• **Information**:
---+---

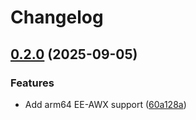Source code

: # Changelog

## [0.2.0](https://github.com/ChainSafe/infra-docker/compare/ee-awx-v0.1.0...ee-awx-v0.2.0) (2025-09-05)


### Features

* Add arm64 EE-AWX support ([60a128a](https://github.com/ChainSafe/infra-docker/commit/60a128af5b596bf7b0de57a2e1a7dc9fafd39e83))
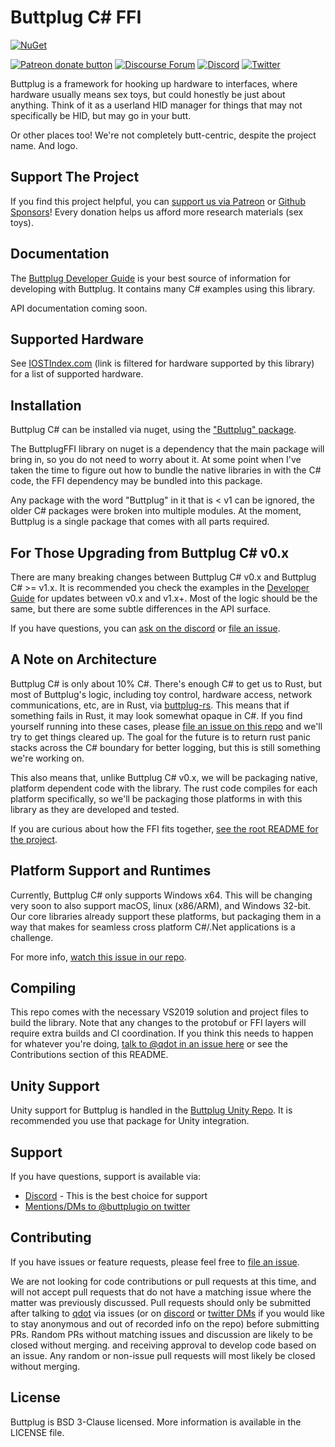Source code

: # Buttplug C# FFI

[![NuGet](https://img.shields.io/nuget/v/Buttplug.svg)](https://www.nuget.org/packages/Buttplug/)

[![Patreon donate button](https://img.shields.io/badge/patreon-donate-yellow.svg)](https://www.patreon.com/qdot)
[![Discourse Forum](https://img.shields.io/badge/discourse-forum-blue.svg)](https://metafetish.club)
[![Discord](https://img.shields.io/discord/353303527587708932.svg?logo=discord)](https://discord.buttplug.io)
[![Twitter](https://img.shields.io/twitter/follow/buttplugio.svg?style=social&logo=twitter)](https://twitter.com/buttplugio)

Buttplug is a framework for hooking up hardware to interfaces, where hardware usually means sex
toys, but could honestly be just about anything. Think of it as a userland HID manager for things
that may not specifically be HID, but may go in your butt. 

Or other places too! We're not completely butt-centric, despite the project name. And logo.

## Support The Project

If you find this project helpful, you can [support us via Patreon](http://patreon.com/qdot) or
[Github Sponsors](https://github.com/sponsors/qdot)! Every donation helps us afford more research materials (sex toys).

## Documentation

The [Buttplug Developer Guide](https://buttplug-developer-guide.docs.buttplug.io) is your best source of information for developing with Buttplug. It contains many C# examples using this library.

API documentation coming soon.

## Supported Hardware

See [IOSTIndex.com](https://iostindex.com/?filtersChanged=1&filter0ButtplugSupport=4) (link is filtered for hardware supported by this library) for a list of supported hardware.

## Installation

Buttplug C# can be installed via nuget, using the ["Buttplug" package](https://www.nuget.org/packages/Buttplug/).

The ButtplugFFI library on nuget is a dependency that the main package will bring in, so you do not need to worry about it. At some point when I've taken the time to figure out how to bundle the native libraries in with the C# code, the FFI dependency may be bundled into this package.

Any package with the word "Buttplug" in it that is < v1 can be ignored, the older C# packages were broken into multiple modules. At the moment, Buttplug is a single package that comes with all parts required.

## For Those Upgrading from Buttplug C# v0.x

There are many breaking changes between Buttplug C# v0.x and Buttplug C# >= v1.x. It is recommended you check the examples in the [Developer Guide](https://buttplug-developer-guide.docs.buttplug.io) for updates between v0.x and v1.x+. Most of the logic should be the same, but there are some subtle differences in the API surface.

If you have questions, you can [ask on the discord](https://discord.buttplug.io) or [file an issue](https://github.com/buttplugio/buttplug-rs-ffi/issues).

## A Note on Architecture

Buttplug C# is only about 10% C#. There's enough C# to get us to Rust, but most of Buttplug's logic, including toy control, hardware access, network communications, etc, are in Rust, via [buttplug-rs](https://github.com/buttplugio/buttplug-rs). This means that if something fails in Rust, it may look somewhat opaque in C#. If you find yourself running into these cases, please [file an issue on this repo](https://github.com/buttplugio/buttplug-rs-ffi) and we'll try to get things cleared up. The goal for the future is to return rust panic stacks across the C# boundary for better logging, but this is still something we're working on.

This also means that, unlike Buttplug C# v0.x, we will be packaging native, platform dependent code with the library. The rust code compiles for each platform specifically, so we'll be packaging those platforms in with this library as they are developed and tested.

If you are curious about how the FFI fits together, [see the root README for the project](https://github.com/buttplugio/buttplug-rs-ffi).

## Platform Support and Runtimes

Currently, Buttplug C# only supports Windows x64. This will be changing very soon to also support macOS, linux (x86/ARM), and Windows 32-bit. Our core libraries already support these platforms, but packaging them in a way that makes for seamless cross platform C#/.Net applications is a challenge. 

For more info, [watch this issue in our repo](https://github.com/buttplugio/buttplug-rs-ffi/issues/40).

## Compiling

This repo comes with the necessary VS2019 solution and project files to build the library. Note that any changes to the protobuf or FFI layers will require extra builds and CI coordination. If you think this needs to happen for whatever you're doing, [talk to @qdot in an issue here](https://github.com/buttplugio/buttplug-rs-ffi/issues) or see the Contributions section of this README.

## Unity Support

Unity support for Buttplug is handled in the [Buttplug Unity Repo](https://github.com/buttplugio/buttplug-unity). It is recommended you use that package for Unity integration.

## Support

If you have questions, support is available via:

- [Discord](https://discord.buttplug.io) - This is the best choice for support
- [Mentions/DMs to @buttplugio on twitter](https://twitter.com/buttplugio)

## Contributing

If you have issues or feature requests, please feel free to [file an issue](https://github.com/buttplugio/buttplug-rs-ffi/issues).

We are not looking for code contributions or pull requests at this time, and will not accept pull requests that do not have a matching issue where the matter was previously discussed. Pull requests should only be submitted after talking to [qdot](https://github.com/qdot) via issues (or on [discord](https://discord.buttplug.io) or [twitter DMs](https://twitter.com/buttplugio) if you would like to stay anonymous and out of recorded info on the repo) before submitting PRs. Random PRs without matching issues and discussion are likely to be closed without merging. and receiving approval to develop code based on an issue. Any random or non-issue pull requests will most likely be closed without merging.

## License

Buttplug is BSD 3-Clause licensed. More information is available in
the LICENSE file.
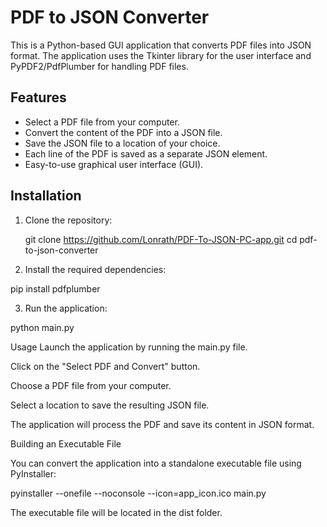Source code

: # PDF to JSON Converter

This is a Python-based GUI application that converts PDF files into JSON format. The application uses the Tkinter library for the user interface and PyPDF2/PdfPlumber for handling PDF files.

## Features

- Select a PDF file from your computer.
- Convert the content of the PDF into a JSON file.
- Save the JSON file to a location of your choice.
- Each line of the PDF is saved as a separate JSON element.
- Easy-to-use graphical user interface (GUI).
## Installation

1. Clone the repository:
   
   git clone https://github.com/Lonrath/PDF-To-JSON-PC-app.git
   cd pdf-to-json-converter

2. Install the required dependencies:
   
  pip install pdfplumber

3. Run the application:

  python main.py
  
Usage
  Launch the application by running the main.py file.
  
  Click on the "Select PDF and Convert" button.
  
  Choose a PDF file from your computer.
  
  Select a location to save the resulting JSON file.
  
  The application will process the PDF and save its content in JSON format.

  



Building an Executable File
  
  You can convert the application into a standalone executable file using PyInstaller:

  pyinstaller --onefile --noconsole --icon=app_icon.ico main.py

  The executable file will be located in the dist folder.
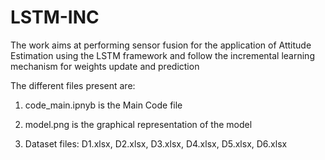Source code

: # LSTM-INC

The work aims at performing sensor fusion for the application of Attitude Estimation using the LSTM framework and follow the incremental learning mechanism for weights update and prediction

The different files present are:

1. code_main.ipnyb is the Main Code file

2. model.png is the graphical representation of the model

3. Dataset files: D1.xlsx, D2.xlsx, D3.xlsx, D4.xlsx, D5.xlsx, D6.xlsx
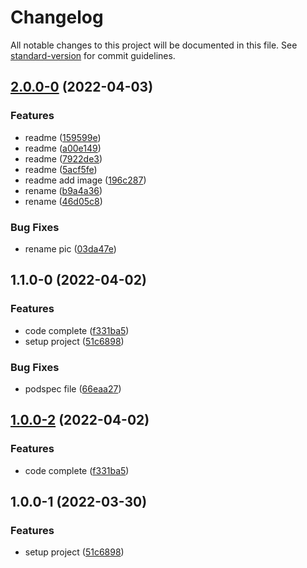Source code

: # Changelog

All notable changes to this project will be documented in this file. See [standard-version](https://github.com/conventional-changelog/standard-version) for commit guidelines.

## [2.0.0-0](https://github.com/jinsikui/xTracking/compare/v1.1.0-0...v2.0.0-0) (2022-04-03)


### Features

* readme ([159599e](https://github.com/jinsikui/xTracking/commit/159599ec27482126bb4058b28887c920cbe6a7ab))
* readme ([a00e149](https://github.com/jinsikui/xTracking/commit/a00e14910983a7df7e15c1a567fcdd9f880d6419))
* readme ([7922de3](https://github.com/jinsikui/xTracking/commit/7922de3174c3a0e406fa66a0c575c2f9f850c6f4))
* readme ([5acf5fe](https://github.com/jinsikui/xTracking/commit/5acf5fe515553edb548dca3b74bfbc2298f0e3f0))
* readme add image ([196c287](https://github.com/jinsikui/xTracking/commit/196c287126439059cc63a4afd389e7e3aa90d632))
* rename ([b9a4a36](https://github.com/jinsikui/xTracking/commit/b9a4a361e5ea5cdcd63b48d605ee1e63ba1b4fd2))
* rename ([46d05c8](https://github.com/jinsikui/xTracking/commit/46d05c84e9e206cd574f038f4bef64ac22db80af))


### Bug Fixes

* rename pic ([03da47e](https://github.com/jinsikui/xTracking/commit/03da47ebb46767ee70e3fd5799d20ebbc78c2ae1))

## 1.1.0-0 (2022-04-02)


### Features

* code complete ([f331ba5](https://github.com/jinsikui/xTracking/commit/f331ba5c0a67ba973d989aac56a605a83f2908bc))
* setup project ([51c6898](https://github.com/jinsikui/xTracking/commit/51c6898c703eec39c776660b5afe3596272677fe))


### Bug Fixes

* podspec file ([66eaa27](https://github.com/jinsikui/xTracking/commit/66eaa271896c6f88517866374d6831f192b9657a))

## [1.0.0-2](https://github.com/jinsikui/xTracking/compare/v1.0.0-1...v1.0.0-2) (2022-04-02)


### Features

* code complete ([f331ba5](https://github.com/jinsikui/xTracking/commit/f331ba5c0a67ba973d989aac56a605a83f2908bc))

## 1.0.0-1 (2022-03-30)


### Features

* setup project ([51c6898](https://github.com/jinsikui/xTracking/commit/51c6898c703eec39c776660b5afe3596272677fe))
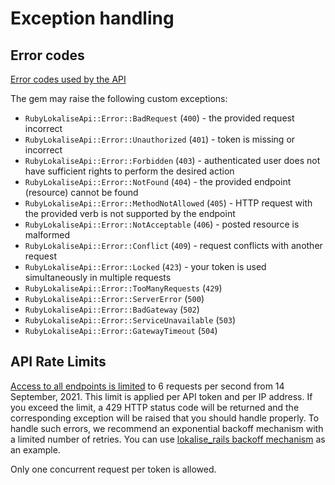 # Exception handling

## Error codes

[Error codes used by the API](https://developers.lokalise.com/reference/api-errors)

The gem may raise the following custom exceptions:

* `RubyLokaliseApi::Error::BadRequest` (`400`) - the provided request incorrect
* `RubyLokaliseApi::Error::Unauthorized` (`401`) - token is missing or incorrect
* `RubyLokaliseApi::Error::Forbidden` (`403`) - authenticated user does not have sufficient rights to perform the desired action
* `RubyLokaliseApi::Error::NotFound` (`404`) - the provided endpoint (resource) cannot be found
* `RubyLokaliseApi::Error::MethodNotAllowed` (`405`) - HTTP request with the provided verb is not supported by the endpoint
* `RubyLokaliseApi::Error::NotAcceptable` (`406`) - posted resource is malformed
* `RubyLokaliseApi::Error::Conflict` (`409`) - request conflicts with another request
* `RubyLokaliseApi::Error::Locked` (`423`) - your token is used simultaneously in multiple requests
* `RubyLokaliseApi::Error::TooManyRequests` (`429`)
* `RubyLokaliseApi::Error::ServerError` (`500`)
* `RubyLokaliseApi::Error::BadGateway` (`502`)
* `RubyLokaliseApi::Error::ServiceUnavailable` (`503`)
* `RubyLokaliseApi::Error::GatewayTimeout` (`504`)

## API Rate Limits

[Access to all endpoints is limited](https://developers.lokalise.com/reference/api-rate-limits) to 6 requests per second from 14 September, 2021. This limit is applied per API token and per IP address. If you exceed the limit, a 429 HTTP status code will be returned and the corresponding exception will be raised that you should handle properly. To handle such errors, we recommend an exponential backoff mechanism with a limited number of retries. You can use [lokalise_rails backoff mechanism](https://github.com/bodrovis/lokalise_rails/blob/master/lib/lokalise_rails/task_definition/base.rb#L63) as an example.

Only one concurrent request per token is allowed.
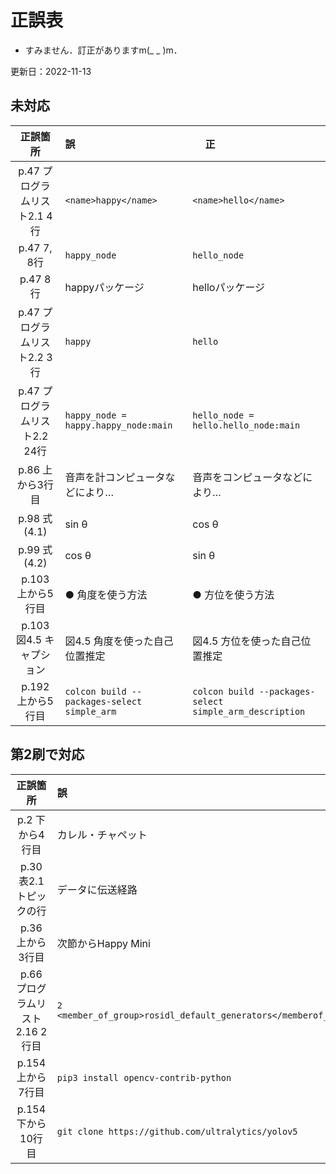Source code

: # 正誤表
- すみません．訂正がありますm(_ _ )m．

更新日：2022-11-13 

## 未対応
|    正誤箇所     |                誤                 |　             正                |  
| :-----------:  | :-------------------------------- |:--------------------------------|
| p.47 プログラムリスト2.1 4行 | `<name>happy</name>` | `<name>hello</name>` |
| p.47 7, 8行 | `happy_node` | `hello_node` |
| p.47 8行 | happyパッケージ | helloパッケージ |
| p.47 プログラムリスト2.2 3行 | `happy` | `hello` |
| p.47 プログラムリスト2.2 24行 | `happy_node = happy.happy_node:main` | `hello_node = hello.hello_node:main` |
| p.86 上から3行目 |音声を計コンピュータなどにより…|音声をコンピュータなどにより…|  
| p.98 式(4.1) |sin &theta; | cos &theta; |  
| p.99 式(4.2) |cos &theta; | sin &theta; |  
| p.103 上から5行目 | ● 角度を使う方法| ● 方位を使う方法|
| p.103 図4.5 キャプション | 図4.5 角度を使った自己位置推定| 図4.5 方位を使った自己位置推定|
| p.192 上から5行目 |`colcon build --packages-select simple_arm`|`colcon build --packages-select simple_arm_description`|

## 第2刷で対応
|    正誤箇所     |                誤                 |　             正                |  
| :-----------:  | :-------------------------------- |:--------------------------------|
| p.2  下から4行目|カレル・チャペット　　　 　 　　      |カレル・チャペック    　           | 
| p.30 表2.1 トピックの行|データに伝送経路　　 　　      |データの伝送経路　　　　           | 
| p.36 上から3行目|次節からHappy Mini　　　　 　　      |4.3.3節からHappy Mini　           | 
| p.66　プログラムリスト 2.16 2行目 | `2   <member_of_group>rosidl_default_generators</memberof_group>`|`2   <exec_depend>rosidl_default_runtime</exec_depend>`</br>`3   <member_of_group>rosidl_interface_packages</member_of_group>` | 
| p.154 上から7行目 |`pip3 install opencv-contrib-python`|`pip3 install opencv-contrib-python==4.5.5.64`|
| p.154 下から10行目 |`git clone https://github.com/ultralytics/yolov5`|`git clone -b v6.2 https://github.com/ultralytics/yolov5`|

---+---

Using the records above, report the count of lines holding "resource" and nothing else.

• **Task response**: 2